AIPR Lab at KAIST focuses on probabilistic models and algorithms for sequential decision making, which humans and animals face in daily life. In more detail, we perform theoretical research for reinforcement learning （RL） which is modelled as Markov decision process （MDP）, and inverse RL （IRL） for discovering the fundamental behavior mechanism of agents. We also perform applied research, such as spoken dialogue system, autonomous virtual military modelling and simulation technology, etc.
2. Research interests
2.1 Theoretical Research:
＊ Reinforcement learning
Reinforcement learning is an area of machine learning concerned with how agents ought to take actions in an environment so as to maximize some notion of cumulative reward. The objective of reinforcement learning is to calculate the optimal behavioral policy through balancing between taking the best action for achieving the goal （exploitation） and learning the surrounding environment （exploration）. In our lab., we aim to develop advanced reinforcement learning algorithms.
＊ Inverse reinforcement learning
Inverse reinforcement learning is a research for establishing behavioral principle of agents from the behavioral history data.

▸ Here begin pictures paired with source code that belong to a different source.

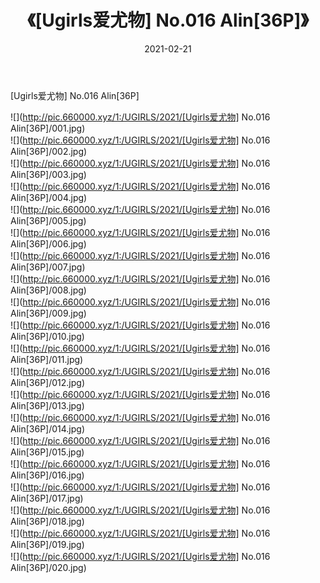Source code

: ﻿---
layout: post
title:  《[Ugirls爱尤物] No.016 Alin[36P]》
date:   2021-02-21
img: http://pic.660000.xyz/1:/UGIRLS/2021/[Ugirls爱尤物] No.016 Alin[36P]/000.jpg
categories: [美女, 清纯, 唯美]
---

[Ugirls爱尤物] No.016 Alin[36P]

  ![](http://pic.660000.xyz/1:/UGIRLS/2021/[Ugirls爱尤物] No.016 Alin[36P]/001.jpg) <br> ![](http://pic.660000.xyz/1:/UGIRLS/2021/[Ugirls爱尤物] No.016 Alin[36P]/002.jpg) <br> ![](http://pic.660000.xyz/1:/UGIRLS/2021/[Ugirls爱尤物] No.016 Alin[36P]/003.jpg) <br> ![](http://pic.660000.xyz/1:/UGIRLS/2021/[Ugirls爱尤物] No.016 Alin[36P]/004.jpg) <br> ![](http://pic.660000.xyz/1:/UGIRLS/2021/[Ugirls爱尤物] No.016 Alin[36P]/005.jpg) <br> ![](http://pic.660000.xyz/1:/UGIRLS/2021/[Ugirls爱尤物] No.016 Alin[36P]/006.jpg) <br> ![](http://pic.660000.xyz/1:/UGIRLS/2021/[Ugirls爱尤物] No.016 Alin[36P]/007.jpg) <br> ![](http://pic.660000.xyz/1:/UGIRLS/2021/[Ugirls爱尤物] No.016 Alin[36P]/008.jpg) <br> ![](http://pic.660000.xyz/1:/UGIRLS/2021/[Ugirls爱尤物] No.016 Alin[36P]/009.jpg) <br> ![](http://pic.660000.xyz/1:/UGIRLS/2021/[Ugirls爱尤物] No.016 Alin[36P]/010.jpg) <br> ![](http://pic.660000.xyz/1:/UGIRLS/2021/[Ugirls爱尤物] No.016 Alin[36P]/011.jpg) <br> ![](http://pic.660000.xyz/1:/UGIRLS/2021/[Ugirls爱尤物] No.016 Alin[36P]/012.jpg) <br> ![](http://pic.660000.xyz/1:/UGIRLS/2021/[Ugirls爱尤物] No.016 Alin[36P]/013.jpg) <br> ![](http://pic.660000.xyz/1:/UGIRLS/2021/[Ugirls爱尤物] No.016 Alin[36P]/014.jpg) <br> ![](http://pic.660000.xyz/1:/UGIRLS/2021/[Ugirls爱尤物] No.016 Alin[36P]/015.jpg) <br> ![](http://pic.660000.xyz/1:/UGIRLS/2021/[Ugirls爱尤物] No.016 Alin[36P]/016.jpg) <br> ![](http://pic.660000.xyz/1:/UGIRLS/2021/[Ugirls爱尤物] No.016 Alin[36P]/017.jpg) <br> ![](http://pic.660000.xyz/1:/UGIRLS/2021/[Ugirls爱尤物] No.016 Alin[36P]/018.jpg) <br> ![](http://pic.660000.xyz/1:/UGIRLS/2021/[Ugirls爱尤物] No.016 Alin[36P]/019.jpg) <br> ![](http://pic.660000.xyz/1:/UGIRLS/2021/[Ugirls爱尤物] No.016 Alin[36P]/020.jpg) <br>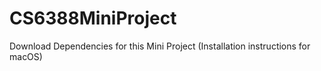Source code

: # CS6388MiniProject

Download Dependencies for this Mini Project (Installation instructions for macOS)
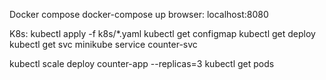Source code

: Docker compose
docker-compose up
browser: localhost:8080

K8s:
kubectl apply -f k8s/*.yaml
kubectl get configmap
kubectl get deploy
kubectl get svc
minikube service counter-svc

kubectl scale deploy counter-app --replicas=3
kubectl get pods

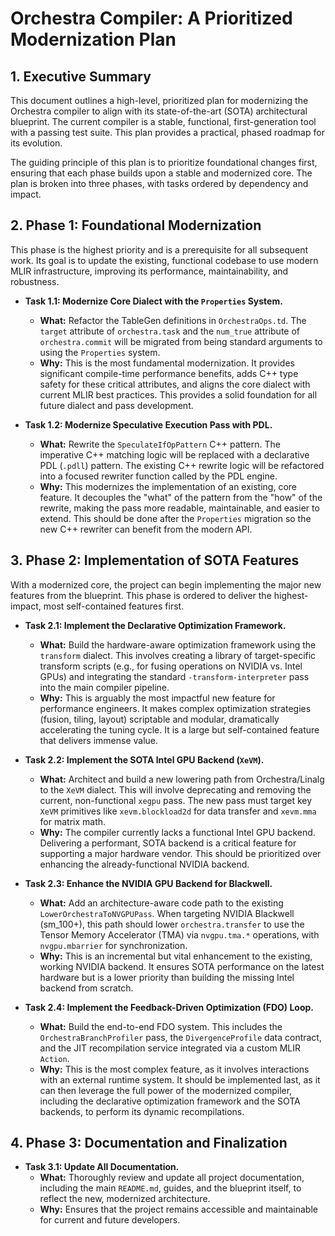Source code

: # Orchestra Compiler: A Prioritized Modernization Plan

## 1. Executive Summary

This document outlines a high-level, prioritized plan for modernizing the Orchestra compiler to align with its state-of-the-art (SOTA) architectural blueprint. The current compiler is a stable, functional, first-generation tool with a passing test suite. This plan provides a practical, phased roadmap for its evolution.

The guiding principle of this plan is to prioritize foundational changes first, ensuring that each phase builds upon a stable and modernized core. The plan is broken into three phases, with tasks ordered by dependency and impact.

## 2. Phase 1: Foundational Modernization

This phase is the highest priority and is a prerequisite for all subsequent work. Its goal is to update the existing, functional codebase to use modern MLIR infrastructure, improving its performance, maintainability, and robustness.

*   **Task 1.1: Modernize Core Dialect with the `Properties` System.**
    *   **What:** Refactor the TableGen definitions in `OrchestraOps.td`. The `target` attribute of `orchestra.task` and the `num_true` attribute of `orchestra.commit` will be migrated from being standard arguments to using the `Properties` system.
    *   **Why:** This is the most fundamental modernization. It provides significant compile-time performance benefits, adds C++ type safety for these critical attributes, and aligns the core dialect with current MLIR best practices. This provides a solid foundation for all future dialect and pass development.

*   **Task 1.2: Modernize Speculative Execution Pass with PDL.**
    *   **What:** Rewrite the `SpeculateIfOpPattern` C++ pattern. The imperative C++ matching logic will be replaced with a declarative PDL (`.pdll`) pattern. The existing C++ rewrite logic will be refactored into a focused rewriter function called by the PDL engine.
    *   **Why:** This modernizes the implementation of an existing, core feature. It decouples the "what" of the pattern from the "how" of the rewrite, making the pass more readable, maintainable, and easier to extend. This should be done after the `Properties` migration so the new C++ rewriter can benefit from the modern API.

## 3. Phase 2: Implementation of SOTA Features

With a modernized core, the project can begin implementing the major new features from the blueprint. This phase is ordered to deliver the highest-impact, most self-contained features first.

*   **Task 2.1: Implement the Declarative Optimization Framework.**
    *   **What:** Build the hardware-aware optimization framework using the `transform` dialect. This involves creating a library of target-specific transform scripts (e.g., for fusing operations on NVIDIA vs. Intel GPUs) and integrating the standard `-transform-interpreter` pass into the main compiler pipeline.
    *   **Why:** This is arguably the most impactful new feature for performance engineers. It makes complex optimization strategies (fusion, tiling, layout) scriptable and modular, dramatically accelerating the tuning cycle. It is a large but self-contained feature that delivers immense value.

*   **Task 2.2: Implement the SOTA Intel GPU Backend (`XeVM`).**
    *   **What:** Architect and build a new lowering path from Orchestra/Linalg to the `XeVM` dialect. This will involve deprecating and removing the current, non-functional `xegpu` pass. The new pass must target key `XeVM` primitives like `xevm.blockload2d` for data transfer and `xevm.mma` for matrix math.
    *   **Why:** The compiler currently lacks a functional Intel GPU backend. Delivering a performant, SOTA backend is a critical feature for supporting a major hardware vendor. This should be prioritized over enhancing the already-functional NVIDIA backend.

*   **Task 2.3: Enhance the NVIDIA GPU Backend for Blackwell.**
    *   **What:** Add an architecture-aware code path to the existing `LowerOrchestraToNVGPUPass`. When targeting NVIDIA Blackwell (sm_100+), this path should lower `orchestra.transfer` to use the Tensor Memory Accelerator (TMA) via `nvgpu.tma.*` operations, with `nvgpu.mbarrier` for synchronization.
    *   **Why:** This is an incremental but vital enhancement to the existing, working NVIDIA backend. It ensures SOTA performance on the latest hardware but is a lower priority than building the missing Intel backend from scratch.

*   **Task 2.4: Implement the Feedback-Driven Optimization (FDO) Loop.**
    *   **What:** Build the end-to-end FDO system. This includes the `OrchestraBranchProfiler` pass, the `DivergenceProfile` data contract, and the JIT recompilation service integrated via a custom MLIR `Action`.
    *   **Why:** This is the most complex feature, as it involves interactions with an external runtime system. It should be implemented last, as it can then leverage the full power of the modernized compiler, including the declarative optimization framework and the SOTA backends, to perform its dynamic recompilations.

## 4. Phase 3: Documentation and Finalization

*   **Task 3.1: Update All Documentation.**
    *   **What:** Thoroughly review and update all project documentation, including the main `README.md`, guides, and the blueprint itself, to reflect the new, modernized architecture.
    *   **Why:** Ensures that the project remains accessible and maintainable for current and future developers.
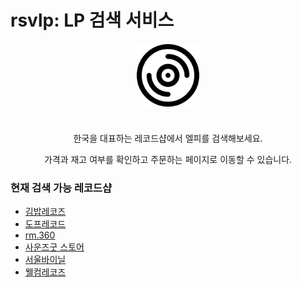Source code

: # rsvlp: LP 검색 서비스

<img src="./src/logo.svg" style="display:block;width:100px;margin:20px auto 40px auto" />
<p style="text-align:center;">한국을 대표하는 레코드샵에서 엘피를 검색해보세요.</p>
<p style="text-align:center;">가격과 재고 여부를 확인하고 주문하는 페이지로 이동할 수 있습니다.</p>

### 현재 검색 가능 레코드샵

- [김밥레코즈](https://gimbabrecords.com/index.html)
- [도프레코드](https://doperecord.com/)
- [rm.360](http://rm360.cafe24.com/index.html)
- [사운즈굿 스토어](https://soundsgood-store.com/)
- [서울바이닐](https://www.seoulvinyl.com/)
- [웰컴레코즈](https://welcomerecords.kr/)

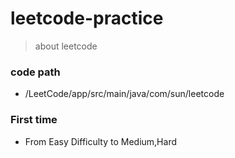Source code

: # leetcode-practice
> about leetcode

### code path
* /LeetCode/app/src/main/java/com/sun/leetcode

### First time
* From Easy Difficulty to Medium,Hard


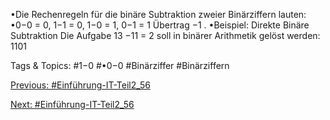 •Die Rechenregeln für die binäre Subtraktion zweier Binärziffern lauten:
•0−0 = 0, 1−1 = 0, 1−0 = 1, 0−1 = 1 Übertrag −1 .
•Beispiel: Direkte Binäre Subtraktion
Die Aufgabe 13 −11 = 2 soll in binärer Arithmetik gelöst werden:
1101

   Tags & Topics:
   #1−0
   #•0−0
   #Binärziffer
   #Binärziffern

[Previous: #Einführung-IT-Teil2_56](Einführung-IT-Teil2_56.md)

[Next: #Einführung-IT-Teil2_56](Einführung-IT-Teil2_56.md)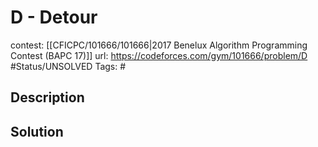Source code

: # D - Detour

contest: [[CFICPC/101666/101666|2017 Benelux Algorithm Programming Contest (BAPC 17)]]
url: https://codeforces.com/gym/101666/problem/D
#Status/UNSOLVED
Tags: #

## Description

## Solution

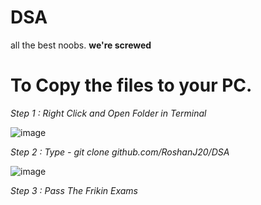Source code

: # DSA 
all the best noobs.
****we're screwed****

# To Copy the files to your PC.

*Step 1 : Right Click and Open Folder in Terminal*

![image](https://user-images.githubusercontent.com/91770248/200153787-7d73a84f-d4f6-456e-96ac-62f33a30d95b.png)

*Step 2 : Type - git clone github.com/RoshanJ20/DSA*

![image](https://user-images.githubusercontent.com/91770248/200153838-b393668b-5b40-45ca-ad3a-1efb69de2dc5.png)

*Step 3 : Pass The Frikin Exams*
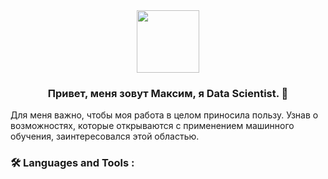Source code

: <div id="header" align="center">
<img src="https://i.giphy.com/media/v1.Y2lkPTc5MGI3NjExM2FiZTM5dDAwaG4wOWJnMHFhcm41YnU1ZGZpdXI3N2RxdnhqOHVhdyZlcD12MV9pbnRlcm5hbF9naWZfYnlfaWQmY3Q9Zw/AhjXalGPAfJg4/giphy.gif" width="100"/>
</div>

### <p align="center">Привет, меня зовут Максим, я Data Scientist. 👋</p>

</div>
Для меня важно, чтобы моя работа в целом приносила пользу. Узнав о возможностях, которые открываются с применением машинного обучения, заинтересовался этой областью.

###  🛠️ Languages and Tools :  



<!--
**MaximeUglov/MaximeUglov** is a ✨ _special_ ✨ repository because its `README.md` (this file) appears on your GitHub profile.

Here are some ideas to get you started:

- 🔭 I’m currently working on ...
- 🌱 I’m currently learning ...
- 👯 I’m looking to collaborate on ...
- 🤔 I’m looking for help with ...
- 💬 Ask me about ...
- 📫 How to reach me: ...
- 😄 Pronouns: ...
- ⚡ Fun fact: ...
-->

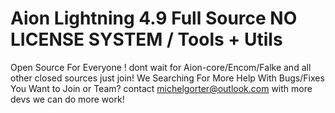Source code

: # Aion Lightning 4.9 Full Source NO LICENSE SYSTEM / Tools + Utils
Open Source For Everyone ! dont wait for Aion-core/Encom/Falke and all other closed sources just join!
We Searching For More Help With Bugs/Fixes You Want to Join or Team? contact michelgorter@outlook.com 
with more devs we can do more work!
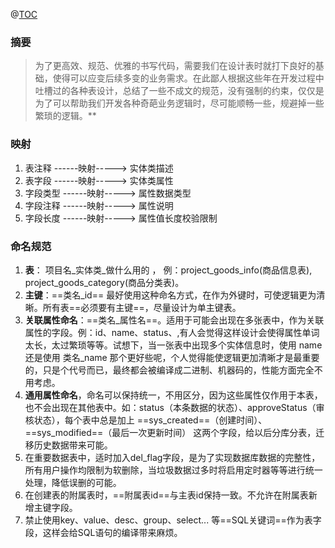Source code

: @[TOC](多年实用经验：数据库建表规范汇总)
### 摘要
>为了更高效、规范、优雅的书写代码，需要我们在设计表时就打下良好的基础，使得可以应变后续多变的业务需求。在此鄙人根据这些年在开发过程中吐槽过的各种表设计，总结了一些不成文的规范，没有强制的约束，仅仅是为了可以帮助我们开发各种奇葩业务逻辑时，尽可能顺畅一些，规避掉一些繁琐的逻辑。**
### 映射
1.	表注释 	------映射-----> 实体类描述
2.	表字段 	------映射-----> 实体类属性
3.	字段类型	------映射-----> 属性数据类型
4.	字段注释	------映射-----> 属性说明
5.	字段长度	------映射-----> 属性值长度校验限制
### 命名规范
1. **表**： 项目名_实体类_做什么用的 ， 例：project_goods_info(商品信息表),   project_goods_category(商品分类表)。
2. **主键**：==类名_id== 最好使用这种命名方式，在作为外键时，可使逻辑更为清晰。所有表==必须要有主键==，尽量设计为单主键表。
3. **关联属性命名**：==类名_属性名==。适用于可能会出现在多张表中，作为关联属性的字段。例：id、name、status、,有人会觉得这样设计会使得属性单词太长，太过繁琐等等。试想下，当一张表中出现多个实体信息时，使用 name 还是使用 类名_name 那个更好些呢，个人觉得能使逻辑更加清晰才是最重要的，只是个代号而已，最终都会被编译成二进制、机器码的，性能方面完全不用考虑。
4. **通用属性命名**，命名可以保持统一，不用区分，因为这些属性仅作用于本表，也不会出现在其他表中。如：status（本条数据的状态）、approveStatus（审核状态），每个表中总是加上 ==sys_created==（创建时间）、==sys_modified==（最后一次更新时间） 这两个字段，给以后分库分表，迁移历史数据带来可能。
5. 在重要数据表中，适时加入del_flag字段，是为了实现数据库数据的完整性，所有用户操作均限制为软删除，当垃圾数据过多时将启用定时器等等进行统一处理，降低误删的可能。
6. 在创建表的附属表时，==附属表id==与主表id保持一致。不允许在附属表新增主键字段。
7. 禁止使用key、value、desc、group、select... 等==SQL关键词==作为表字段，这样会给SQL语句的编译带来麻烦。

This can be applied to analyzing the collective behaviors of humans and animals, and has a significant influence on neuroscience and social science.
2.2 Applied research:
＊ Spoken dialogue system
Dialogues between a user and a system can be modelled as a reinforcement learning problem, where the system reacts to the given context and gets the credit（reward） from the user. Possible situations and behaviors space is huge, so intelligent approximation techniques are required for a fast and accurate response.
＊ Autonomous virtual military modelling and simulation technology research
In virtual combat training, we introduce reinforcement learning and optimization techniques to model virtual military system, out of previous rule-based approach that can only perform simple behaviors. In particular, we investigate the virtual military technology that is resistant to the uncertain situation by making use of partially observable MDP （POMDP）.